=== Brief ===
From the entries below, report only the number of lines that contain the word "Windows".

=== Supplied entries ===
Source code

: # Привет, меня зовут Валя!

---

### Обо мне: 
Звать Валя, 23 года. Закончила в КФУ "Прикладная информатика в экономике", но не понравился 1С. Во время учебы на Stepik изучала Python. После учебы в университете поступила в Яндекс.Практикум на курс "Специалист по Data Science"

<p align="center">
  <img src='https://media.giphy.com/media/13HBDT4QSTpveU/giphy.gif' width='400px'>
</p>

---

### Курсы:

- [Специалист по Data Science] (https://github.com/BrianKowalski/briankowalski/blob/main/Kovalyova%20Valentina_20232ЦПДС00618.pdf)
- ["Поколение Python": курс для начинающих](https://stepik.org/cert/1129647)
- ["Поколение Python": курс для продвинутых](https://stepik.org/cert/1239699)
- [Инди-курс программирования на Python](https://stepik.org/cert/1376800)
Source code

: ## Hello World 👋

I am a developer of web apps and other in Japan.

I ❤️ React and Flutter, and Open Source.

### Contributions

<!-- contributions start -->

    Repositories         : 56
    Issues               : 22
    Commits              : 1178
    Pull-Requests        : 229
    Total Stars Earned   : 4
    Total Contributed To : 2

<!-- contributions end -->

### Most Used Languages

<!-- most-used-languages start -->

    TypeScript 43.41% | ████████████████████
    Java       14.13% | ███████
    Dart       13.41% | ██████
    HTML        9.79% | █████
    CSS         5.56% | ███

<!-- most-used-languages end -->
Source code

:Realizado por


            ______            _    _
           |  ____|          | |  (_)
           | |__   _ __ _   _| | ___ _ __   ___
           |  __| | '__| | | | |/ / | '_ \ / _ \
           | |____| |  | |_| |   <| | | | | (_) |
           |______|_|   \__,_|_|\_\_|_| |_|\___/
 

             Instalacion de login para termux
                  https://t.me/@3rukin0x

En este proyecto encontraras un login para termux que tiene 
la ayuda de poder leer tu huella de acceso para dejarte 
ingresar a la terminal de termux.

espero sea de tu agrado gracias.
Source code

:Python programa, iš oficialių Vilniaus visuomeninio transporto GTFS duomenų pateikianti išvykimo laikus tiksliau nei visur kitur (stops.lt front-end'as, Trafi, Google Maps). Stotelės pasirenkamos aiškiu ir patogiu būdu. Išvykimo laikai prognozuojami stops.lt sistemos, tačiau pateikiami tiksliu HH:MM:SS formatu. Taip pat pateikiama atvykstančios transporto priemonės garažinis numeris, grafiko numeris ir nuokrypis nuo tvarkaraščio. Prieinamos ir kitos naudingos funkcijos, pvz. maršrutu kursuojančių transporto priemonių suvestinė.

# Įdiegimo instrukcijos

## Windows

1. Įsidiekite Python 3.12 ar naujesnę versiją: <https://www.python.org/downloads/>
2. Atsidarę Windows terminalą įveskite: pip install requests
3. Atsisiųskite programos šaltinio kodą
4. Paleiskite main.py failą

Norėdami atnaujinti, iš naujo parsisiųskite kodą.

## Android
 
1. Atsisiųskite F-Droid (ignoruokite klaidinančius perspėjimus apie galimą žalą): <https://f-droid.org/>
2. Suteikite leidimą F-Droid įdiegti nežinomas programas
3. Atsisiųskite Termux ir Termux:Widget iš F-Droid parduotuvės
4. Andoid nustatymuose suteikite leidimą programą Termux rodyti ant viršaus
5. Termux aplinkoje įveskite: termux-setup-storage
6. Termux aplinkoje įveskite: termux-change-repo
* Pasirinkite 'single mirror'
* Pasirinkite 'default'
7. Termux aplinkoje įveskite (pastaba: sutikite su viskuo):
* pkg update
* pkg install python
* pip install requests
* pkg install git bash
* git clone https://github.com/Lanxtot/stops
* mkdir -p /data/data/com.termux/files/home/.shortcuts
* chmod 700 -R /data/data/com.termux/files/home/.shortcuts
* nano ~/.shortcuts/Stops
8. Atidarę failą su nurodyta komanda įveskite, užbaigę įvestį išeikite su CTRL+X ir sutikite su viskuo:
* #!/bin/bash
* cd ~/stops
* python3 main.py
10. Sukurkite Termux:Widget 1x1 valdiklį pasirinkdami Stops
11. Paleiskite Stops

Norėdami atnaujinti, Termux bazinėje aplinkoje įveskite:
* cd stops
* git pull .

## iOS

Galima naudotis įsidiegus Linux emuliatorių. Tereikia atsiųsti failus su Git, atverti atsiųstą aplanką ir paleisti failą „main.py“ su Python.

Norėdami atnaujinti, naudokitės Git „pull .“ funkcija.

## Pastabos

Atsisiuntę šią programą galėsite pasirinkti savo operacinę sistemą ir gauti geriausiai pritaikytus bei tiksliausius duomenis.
--
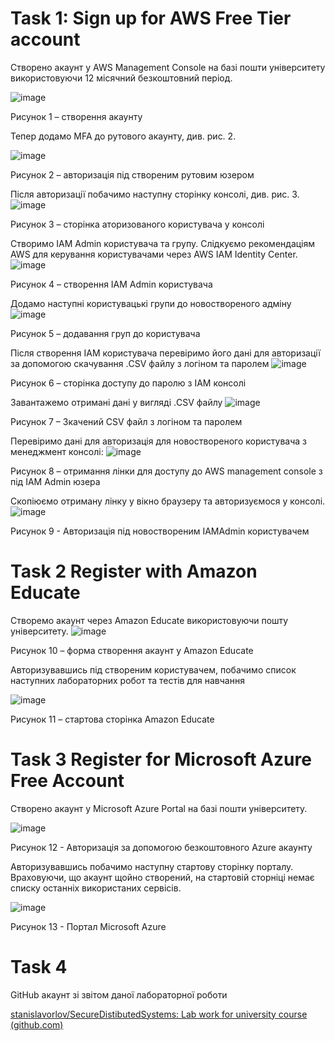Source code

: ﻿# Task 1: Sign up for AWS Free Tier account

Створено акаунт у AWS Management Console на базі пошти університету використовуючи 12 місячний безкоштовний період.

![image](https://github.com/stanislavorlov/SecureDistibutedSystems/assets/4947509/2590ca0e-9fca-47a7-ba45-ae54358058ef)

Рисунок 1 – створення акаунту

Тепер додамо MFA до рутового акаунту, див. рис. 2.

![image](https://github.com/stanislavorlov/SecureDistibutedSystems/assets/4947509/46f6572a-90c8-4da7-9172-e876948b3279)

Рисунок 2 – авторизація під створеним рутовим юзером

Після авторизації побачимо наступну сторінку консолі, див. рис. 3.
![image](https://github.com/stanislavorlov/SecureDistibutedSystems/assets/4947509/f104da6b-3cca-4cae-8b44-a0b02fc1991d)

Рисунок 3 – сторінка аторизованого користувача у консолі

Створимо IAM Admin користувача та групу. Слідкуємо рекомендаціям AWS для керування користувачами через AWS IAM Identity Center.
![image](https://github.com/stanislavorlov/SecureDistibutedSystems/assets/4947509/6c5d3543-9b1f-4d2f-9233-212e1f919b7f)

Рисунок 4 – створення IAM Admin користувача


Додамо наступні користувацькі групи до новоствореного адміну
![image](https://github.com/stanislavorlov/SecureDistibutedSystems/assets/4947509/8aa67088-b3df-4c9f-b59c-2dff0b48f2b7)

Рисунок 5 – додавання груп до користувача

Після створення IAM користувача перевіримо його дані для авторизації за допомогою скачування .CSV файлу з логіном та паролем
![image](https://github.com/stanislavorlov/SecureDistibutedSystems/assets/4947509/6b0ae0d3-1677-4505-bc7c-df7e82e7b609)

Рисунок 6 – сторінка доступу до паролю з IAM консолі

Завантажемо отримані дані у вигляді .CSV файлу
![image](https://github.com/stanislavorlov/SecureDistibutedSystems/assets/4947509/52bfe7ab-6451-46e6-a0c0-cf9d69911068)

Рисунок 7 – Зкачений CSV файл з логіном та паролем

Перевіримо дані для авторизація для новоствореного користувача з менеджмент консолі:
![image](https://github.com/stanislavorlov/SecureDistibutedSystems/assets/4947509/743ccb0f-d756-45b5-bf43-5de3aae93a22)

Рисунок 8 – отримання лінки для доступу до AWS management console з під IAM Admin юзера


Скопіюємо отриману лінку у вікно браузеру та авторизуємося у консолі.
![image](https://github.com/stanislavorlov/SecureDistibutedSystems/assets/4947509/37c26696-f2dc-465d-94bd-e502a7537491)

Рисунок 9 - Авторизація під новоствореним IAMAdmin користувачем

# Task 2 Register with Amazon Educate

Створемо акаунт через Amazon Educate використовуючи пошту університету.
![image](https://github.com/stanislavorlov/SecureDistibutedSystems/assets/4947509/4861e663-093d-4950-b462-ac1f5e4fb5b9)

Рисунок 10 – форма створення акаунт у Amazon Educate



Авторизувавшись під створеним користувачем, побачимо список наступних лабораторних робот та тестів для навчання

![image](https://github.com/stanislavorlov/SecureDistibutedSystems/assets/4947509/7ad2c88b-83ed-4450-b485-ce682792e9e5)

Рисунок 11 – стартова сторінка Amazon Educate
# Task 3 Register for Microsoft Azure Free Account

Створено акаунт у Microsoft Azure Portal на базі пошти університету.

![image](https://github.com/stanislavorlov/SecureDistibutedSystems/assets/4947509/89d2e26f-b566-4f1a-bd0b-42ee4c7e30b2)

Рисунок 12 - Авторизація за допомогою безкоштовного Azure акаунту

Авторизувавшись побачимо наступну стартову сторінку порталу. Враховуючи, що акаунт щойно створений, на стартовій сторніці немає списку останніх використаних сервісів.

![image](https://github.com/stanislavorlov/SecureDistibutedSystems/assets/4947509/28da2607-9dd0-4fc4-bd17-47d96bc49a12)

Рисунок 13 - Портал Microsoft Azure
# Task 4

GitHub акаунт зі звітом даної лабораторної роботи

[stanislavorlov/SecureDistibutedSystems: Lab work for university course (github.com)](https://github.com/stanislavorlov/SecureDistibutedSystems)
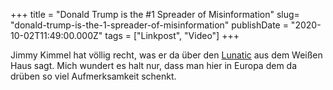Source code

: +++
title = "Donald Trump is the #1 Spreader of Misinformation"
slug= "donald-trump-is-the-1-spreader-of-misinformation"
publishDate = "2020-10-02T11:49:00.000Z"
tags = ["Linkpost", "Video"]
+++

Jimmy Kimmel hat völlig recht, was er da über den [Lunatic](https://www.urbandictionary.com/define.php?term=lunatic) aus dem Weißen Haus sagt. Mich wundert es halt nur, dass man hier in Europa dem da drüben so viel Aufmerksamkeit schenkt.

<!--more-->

=== Response below ===
2